Seit 2014 hat Kenk einen Hirnschrittmacher, sein Zustand ist deutlich besser. Aber Pflege macht eben müde, man sieht es Bernd Mann an. Auch die Behinderung macht müde, man sieht es Christian Kenk an. „Da gibt es nix zu romantisieren“, sagt Bernd Mann, geschieden, zwei Söhne. Für Ausgehen und Frauen war da nicht soviel Platz.

Spricht man sie auf ihre Gefühle füreinander an, dann fällt als erstes das Wort Respekt, dann Bewunderung. Respekt für den Umgang des Schwerbehinderten mit seiner Schwerbehinderung. Respekt für den Gesunden, der für immer Verantwortung für zwei Leben übernommen hat: seines und das des anderen. „Wir kämpfen beide und jeder versucht, sein Bestes zu geben.“

So langsam will sich Bernd Mann zurückziehen, nicht aus dem Leben, aber aus der Pflege. „Mal ein Buch lesen.“ Mit dem Sohn nach dessen Abitur nach Kanada reisen. „Zeit“, sagt er auf die Frage, was ihm fehlt. „Zeit.“ Aber er kann sich nicht vorstellen, dass sein Leben besser geworden wäre, wenn er sich anders entschieden hätte.
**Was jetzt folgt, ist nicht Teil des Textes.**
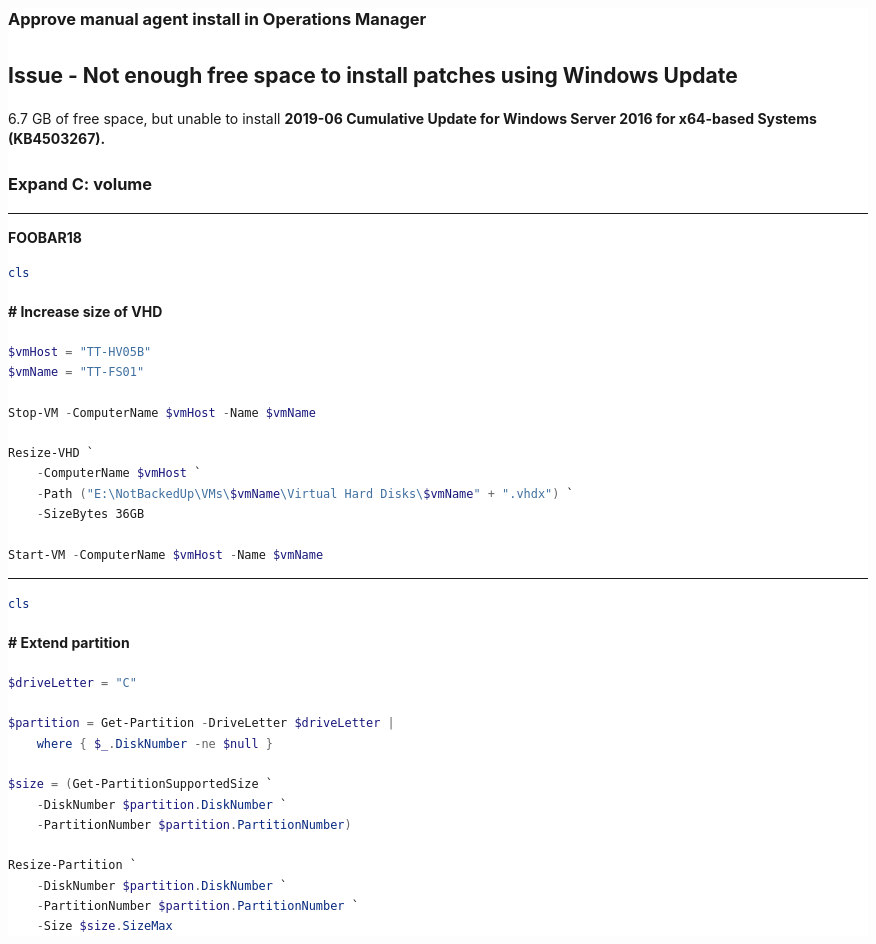 ### Approve manual agent install in Operations Manager

## Issue - Not enough free space to install patches using Windows Update

6.7 GB of free space, but unable to install **2019-06 Cumulative Update for Windows Server 2016 for x64-based Systems (KB4503267).**

### Expand C: volume

---

**FOOBAR18**

```PowerShell
cls
```

#### # Increase size of VHD

```PowerShell
$vmHost = "TT-HV05B"
$vmName = "TT-FS01"

Stop-VM -ComputerName $vmHost -Name $vmName

Resize-VHD `
    -ComputerName $vmHost `
    -Path ("E:\NotBackedUp\VMs\$vmName\Virtual Hard Disks\$vmName" + ".vhdx") `
    -SizeBytes 36GB

Start-VM -ComputerName $vmHost -Name $vmName
```

---

```PowerShell
cls
```

#### # Extend partition

```PowerShell
$driveLetter = "C"

$partition = Get-Partition -DriveLetter $driveLetter |
    where { $_.DiskNumber -ne $null }

$size = (Get-PartitionSupportedSize `
    -DiskNumber $partition.DiskNumber `
    -PartitionNumber $partition.PartitionNumber)

Resize-Partition `
    -DiskNumber $partition.DiskNumber `
    -PartitionNumber $partition.PartitionNumber `
    -Size $size.SizeMax
```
Die beiden haben im vergangenen Jahr ein Buch veröffentlicht. Es heißt „Schwer behindert – leicht bekloppt“. Sie wollen, dass ihr Umgang mit Behinderung Schule macht. Sie wollen klarmachen, dass es in der Behindertenhilfe nicht immer nur um Geld, sondern um Emotionen geht. „Wenn die Leute fühlen, wovon du sprichst, sind sie bereit zuzuhören“, sagt Bernd Mann.